Water shortage makes life hard in Bandung

Source: The Jakarta Post

Yuli Tri Suwarni, The Jakarta Post, Bandung

Much of Euis Saripudin's time is spent getting water. The 46-year-old resident of Sindangjaya village, Arcamanik district of Bandung, must always be on the alert for water flowing through the drain in front of her house, especially during the dry season. If she hears water in the drain, she quickly opens a valve connecting it to a shallow well about five meters away in front of her house. The water flowing from the river atop Sindanglaya hill to the drains below is of great importance to Euis and hundreds of Sindangjaya residents because wells in the area had dried up ever since factories and luxury housing estates were built in the Ujungberung area of the Bandung basin.

"Most of the wells started to dry up during the 90s," said the mother of seven.

Residents -- who cannot afford to buy water from mobile water traders -- depend on the river water flowing into the drains during the dry season. The method that Euis and her neighbors use to filter the drain water is to channel it to a pond near their wells so the water can be purified by seeping through the layers of soil and eventually into their wells. This method of water retrieval has been used by the government as a model for absorption wells in Bandung. The difficulty in getting water is not only caused by the dry season, but also by the excessive use of water by industries and commercial activities including hotels and malls.

Based on data from the Ministry of Energy and Mineral Resources, the excessive use of ground water in the basin area has significantly deteriorated the ground water conditions there.

Head of the Ground Water Conservation Office, Danaryanto, said that they began recording data about ground water conditions in the Bandung basin area in 1977.

"At that time, we drilled about 100 meters into the ground in the Citarum river valley area. Water spurted upward as high as 20 meters then. But now in the Rancaekek area here, for example, there is not a single drop of water after drilling for 250 meters," he said.

When calculated, the water level in a number of industrial areas within the Bandung basin area was found to have dropped to around 100 meters over a period of around 27 years.

The condition has been declared critical because the water level has dropped more than 60 percent.

The ground water reserve in the Bandung basin area alone is only 108 million cubic meters per year, but Danaryanto said the government had not yet provided industries with tap water. As a result, the factories still pump ground water for their operational needs.

A researcher from the agency, Agus Taufik, discovered eight locations where sinkholes had appeared because the ground water which had previously supported the surface layers of soil had been siphoned out, and this had created underground cavities called cone depressions.

The worst affected area is located in South Cimahi, where the land surface has sunk at least 52.4 centimeters, according to data recorded in 2000.

Seven other locations experiencing the problem are Dayeuhkolot (45.8 centimeters), Rancaekek (24.9 centimeters), Banjaran (17.9 centimeters), Bojongsoang (19.1 centimeters), Majalaya (15.9 centimeters), Braga (8.4 centimeters) and Ujungberung (6.6 centimeters).

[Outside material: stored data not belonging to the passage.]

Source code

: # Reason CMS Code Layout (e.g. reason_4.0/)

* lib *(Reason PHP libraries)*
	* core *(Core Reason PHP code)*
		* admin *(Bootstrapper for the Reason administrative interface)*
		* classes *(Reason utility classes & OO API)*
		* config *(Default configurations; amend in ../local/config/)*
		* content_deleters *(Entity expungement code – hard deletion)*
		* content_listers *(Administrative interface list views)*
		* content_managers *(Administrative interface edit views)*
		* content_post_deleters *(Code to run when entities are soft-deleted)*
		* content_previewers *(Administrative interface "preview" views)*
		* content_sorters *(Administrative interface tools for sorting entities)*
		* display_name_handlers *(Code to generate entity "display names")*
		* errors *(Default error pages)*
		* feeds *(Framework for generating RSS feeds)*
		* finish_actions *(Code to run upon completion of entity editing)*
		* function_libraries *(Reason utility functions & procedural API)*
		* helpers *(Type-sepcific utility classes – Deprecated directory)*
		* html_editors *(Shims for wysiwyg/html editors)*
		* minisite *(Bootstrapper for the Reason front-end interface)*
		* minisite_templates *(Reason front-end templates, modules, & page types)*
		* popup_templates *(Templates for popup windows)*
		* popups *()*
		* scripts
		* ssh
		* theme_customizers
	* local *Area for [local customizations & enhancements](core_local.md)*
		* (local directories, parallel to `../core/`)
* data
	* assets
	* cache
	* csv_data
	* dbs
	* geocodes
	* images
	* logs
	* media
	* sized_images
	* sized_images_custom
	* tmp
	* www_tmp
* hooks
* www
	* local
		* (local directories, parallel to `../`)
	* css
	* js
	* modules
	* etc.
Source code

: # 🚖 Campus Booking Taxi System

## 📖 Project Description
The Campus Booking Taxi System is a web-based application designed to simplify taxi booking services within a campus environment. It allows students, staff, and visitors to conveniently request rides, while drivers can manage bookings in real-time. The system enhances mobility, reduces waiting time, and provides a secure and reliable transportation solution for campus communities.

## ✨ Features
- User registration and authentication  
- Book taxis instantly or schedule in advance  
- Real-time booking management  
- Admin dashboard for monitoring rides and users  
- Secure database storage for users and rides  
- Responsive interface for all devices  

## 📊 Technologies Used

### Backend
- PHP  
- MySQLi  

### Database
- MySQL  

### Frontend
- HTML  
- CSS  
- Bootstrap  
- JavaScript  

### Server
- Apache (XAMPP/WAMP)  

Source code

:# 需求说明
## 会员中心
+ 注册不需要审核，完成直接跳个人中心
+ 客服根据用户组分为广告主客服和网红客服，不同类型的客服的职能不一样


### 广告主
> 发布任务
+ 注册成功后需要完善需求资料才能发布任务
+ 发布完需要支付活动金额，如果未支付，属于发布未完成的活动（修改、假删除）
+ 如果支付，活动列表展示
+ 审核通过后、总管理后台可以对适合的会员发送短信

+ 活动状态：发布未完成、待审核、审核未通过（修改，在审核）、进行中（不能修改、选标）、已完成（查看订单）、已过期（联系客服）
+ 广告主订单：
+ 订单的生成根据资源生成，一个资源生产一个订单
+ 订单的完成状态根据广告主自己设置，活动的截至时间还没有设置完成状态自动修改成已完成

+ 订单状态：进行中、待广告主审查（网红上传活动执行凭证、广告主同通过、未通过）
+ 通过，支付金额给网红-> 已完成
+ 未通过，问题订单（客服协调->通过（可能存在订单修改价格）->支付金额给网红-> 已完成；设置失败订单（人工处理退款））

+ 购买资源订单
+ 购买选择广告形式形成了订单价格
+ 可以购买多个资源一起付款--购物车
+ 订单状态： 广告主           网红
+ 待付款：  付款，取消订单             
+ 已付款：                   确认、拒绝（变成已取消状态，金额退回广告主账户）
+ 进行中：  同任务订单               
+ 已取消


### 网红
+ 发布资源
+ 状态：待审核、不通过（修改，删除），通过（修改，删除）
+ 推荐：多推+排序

An investigation conducted by the agency on factories since 1976 showed that 686 drilled wells which pumped out around 300,000 cubic meters of ground water annually, existed in South Cimahi area in 1976.

The amount of wells increased preceding the economic crisis of 1998. The industrial boom caused the number of drilled wells to reach 2,387, with the highest volume of ground water pumped reaching 77 million cubic meters.

The closing of numerous factories during the economic crisis has somewhat alleviated the pressure on ground water resources.

In 2003, the number of drilled wells in the Bandung basin area had dropped to 2,258, decreasing the amount of water siphoned to 50 million cubic meters.

The West Java administration has considered relocating the factories to Cipeundeuy in the west of Bandung regency, where their impact is expected to be less damaging.